The new section 10A reads as follows:

“10A Except as contained in paragraphs 7, 9, and 10, no application to enter into corporate debt settlement proceedings shall be lodged, for any failure that will arise on or after 25 March 2020 for a period of six months or another period, not exceeding one year. from that date, as may be specified: Provided that no application will be made to commence the company's process of resolving the outstanding debt owed to the companies due to the default that occurs during the said period.

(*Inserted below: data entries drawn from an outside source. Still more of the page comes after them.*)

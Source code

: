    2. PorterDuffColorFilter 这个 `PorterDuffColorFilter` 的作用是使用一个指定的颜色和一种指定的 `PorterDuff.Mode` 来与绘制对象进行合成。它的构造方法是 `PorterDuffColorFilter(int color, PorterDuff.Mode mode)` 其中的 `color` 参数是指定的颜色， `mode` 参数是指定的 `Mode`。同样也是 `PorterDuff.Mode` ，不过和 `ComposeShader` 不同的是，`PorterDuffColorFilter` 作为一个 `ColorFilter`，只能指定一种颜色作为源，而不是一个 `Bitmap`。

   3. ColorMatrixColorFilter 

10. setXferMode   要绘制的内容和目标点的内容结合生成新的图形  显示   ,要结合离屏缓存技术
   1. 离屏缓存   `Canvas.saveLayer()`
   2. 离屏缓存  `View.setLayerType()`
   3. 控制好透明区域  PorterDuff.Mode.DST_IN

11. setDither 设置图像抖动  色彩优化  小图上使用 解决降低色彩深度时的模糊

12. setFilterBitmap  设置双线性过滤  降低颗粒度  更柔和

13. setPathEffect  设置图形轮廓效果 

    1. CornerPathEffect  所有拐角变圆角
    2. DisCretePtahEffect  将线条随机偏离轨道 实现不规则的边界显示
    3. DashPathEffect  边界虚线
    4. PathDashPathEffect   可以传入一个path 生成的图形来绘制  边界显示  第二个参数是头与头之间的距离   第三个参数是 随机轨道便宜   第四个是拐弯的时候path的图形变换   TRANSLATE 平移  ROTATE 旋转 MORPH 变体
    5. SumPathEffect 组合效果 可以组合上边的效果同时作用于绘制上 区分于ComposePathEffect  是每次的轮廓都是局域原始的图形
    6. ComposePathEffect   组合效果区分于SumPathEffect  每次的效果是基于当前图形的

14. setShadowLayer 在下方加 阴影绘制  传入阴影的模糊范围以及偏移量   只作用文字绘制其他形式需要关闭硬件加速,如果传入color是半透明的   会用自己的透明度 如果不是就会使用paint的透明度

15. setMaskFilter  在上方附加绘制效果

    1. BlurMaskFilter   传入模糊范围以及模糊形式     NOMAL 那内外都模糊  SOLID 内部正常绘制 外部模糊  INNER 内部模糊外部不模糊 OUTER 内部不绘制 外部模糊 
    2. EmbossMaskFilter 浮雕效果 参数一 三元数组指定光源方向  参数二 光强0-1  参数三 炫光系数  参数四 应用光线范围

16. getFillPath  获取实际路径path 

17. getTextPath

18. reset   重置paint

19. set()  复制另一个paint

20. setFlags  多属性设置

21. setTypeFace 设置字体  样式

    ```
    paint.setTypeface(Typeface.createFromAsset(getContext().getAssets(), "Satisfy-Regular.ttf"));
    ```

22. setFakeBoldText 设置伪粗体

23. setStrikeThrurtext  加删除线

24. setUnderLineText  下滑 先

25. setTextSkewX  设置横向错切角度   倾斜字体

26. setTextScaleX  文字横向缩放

To remove doubts it is made clear that the provisions of this section shall not apply to any failure under this section before March 25, 2020”.

•    Therefore, Section 10A replaces sections 7, 9, and 10 of the IBC as it begins with the words 'notwithstanding.'

•    It is a non-compliant and contraindicated provision provided for in sections 7, 9, and 10 which deals with the application by financial creditors, the application of active creditors, and the application of a creditor to the company respectively.

•    No debtor CIRP startup request can be filed with any automated-appearing on or after March 25, 2020

•    A period of six months that may be extended but not exceeding one year (e.g., the maximum cooling period will be one year according to the Ordinance)

•    Section 10A does not apply to default created under sections 7, 9, or 10 before March 25, 2020.

•    No application will be made to the CIRP of a company owed to the company for any misconduct at this time.

b) New subsection (3) of section (66).

The new subsection (3) of subsection (66) also provides for the substitution of subsection (1) and (2) and provides that no application may be made by a mediator under subsection (2), acknowledging misconduct when the company's debt settlement proceedings are suspended in terms of section 10A. Therefore, the decision-maker is prohibited from installing any IBC section 7, 9, or 10 for malfunctions included under the new section 10A where CIRP is suspended. It is expected that the momentum declared by the Central Government regarding the IBC and amendments to the Ordinance will come into effect by Notice.


Through the IBC process, we try to use legal instruments to address the most important business and economic issues. IBC as a structural change has a significant impact, which is reflected in the change in behavior between creditors, lenders, and other stakeholders. There is a need for improved IU infrastructure. Regular monitoring of the decision should be continued and there should be a response to the legislature. Strong timetables for debt settlement and the liquidation of banks can certainly be encouraging and provide the necessary impetus for economic growth. When used in a letter and in the spirit, it will give great impetus to the Indian economy, especially because of the timely decision and certainty of recovery.